En dépit de son nom et d'une musique qui de par sa hargne charbonneuse semble vouloir s'en nourrir, Verdun ne puise pas son inspiration dans la Première Guerre mondiale mais développe une histoire personnelle, celle de l'amiral Masuka, en un concept spatial qui se décline sur chaque album depuis le fondateur EP de 2012. Les apparences sont trompeuses et ce n'est pas "Astral Sabbath", suite des aventures narrées par "The Eternal Drift's Canticles" (2016), qui nous contredira.
Ceux qui, guidés par ce titre aux relents de doom cosmique, ne connaîtraient pas encore les Montpelliérains et espéraient être invités à un voyage aux allures de trips hallucinés en seront pour leur frais. De voyage, il est ici bien question mais il n'est en rien confortable, périple au contraire tendu comme une hampe toujours prête à exploser de douleur. Verdun se présente comme le démiurge d'un sludge étouffant, taillé au burin et obscur comme une marée noire. Ce qu'il est même de plus en plus.
Si l'effort précédent se parait par moments de lueurs émotionnelles et d'une lointaine forme de beauté, ce deuxième album longue durée s'enfonce corps et âme (surtout) dans un gouffre sans fond aux parois duquel n'accroche aucune lumière. Ou si peu, témoin ce 'Venom(s)' dont le pouls mélancolique le rend plus dramatique que coléreux. Que le hurleur David Sadok soit de retour après un court hiatus et que Jérôme Pinelli soit désormais le seul guitariste après les départs de Paulo Rui et Aurélien Dumont n'est sans doute pas étranger à la noirceur chaotique qui ronge "Astral Sabbath" et tend à le rapprocher quelque peu de "The Cosmic Escape Of Admiral Masuka".

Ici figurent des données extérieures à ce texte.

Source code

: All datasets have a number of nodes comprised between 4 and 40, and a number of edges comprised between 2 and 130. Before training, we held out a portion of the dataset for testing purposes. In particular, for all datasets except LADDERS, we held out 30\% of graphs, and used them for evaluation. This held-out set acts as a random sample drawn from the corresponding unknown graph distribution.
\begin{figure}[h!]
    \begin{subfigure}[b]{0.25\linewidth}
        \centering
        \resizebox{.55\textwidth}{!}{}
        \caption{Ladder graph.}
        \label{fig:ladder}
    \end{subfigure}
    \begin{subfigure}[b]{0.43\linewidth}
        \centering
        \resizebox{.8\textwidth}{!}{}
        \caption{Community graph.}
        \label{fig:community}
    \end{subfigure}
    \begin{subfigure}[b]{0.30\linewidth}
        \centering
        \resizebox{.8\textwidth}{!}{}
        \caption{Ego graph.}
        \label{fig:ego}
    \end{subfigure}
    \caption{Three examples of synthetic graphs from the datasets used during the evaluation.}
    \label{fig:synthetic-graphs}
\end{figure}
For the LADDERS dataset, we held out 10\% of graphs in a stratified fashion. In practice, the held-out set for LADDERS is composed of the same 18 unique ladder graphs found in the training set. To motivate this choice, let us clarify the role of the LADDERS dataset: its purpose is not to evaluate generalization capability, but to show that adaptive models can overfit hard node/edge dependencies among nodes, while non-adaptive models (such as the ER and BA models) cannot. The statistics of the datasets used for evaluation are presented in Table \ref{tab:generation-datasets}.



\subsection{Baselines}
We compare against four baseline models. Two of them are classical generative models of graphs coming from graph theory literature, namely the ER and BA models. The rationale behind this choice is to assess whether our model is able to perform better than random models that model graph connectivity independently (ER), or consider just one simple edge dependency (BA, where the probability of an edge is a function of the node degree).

Si le groupe ne se départit pas de ces compositions au format étiré, celles-ci grondent d'une force ramassée, saillies toutes en tension souterraine charriant un désespoir visqueux. Leur défloration se révèle assez rude, d'autant plus que 'Return Of The Space Martyr' donne tout de suite le ton d'un album coulé dans le béton le plus pétrifié. Soit neuf minutes aussi suffocantes qu'éprouvantes. Pourtant, passée cette amorce d'une glaciale cruauté, le reste du menu s'avère finalement plus complexe entre un 'Darkness Has Called My Name' dont le chemin (de croix) sinueux est pavé de déchirures douloureusement mélancoliques ou un 'The Second Sun' aussi vicié que vicieux dont les prémices tranquilles n'augurent en rien du reflux nauséeux qu'il étire en un épandage trouble et malsain. Ultra pesant et irrigué par une guitare trempée dans la rouille, 'L'enfant Nouveau' puis le terminal 'Ästräl Säbbäth', qui sonne comme une interminable et définitive procession dans les entrailles d'une noirceur nihiliste, confirment à leur tour le caractère tortueux d'un opus dont la gravité brutale cache en fait un lacis d'atmosphères.
Sous les traits d'un sludge doom éprouvé, "Astral Sabbath" grouille d'une force rampante et d'une richesse obscure nichées dans les replis ténébreux de son intimité.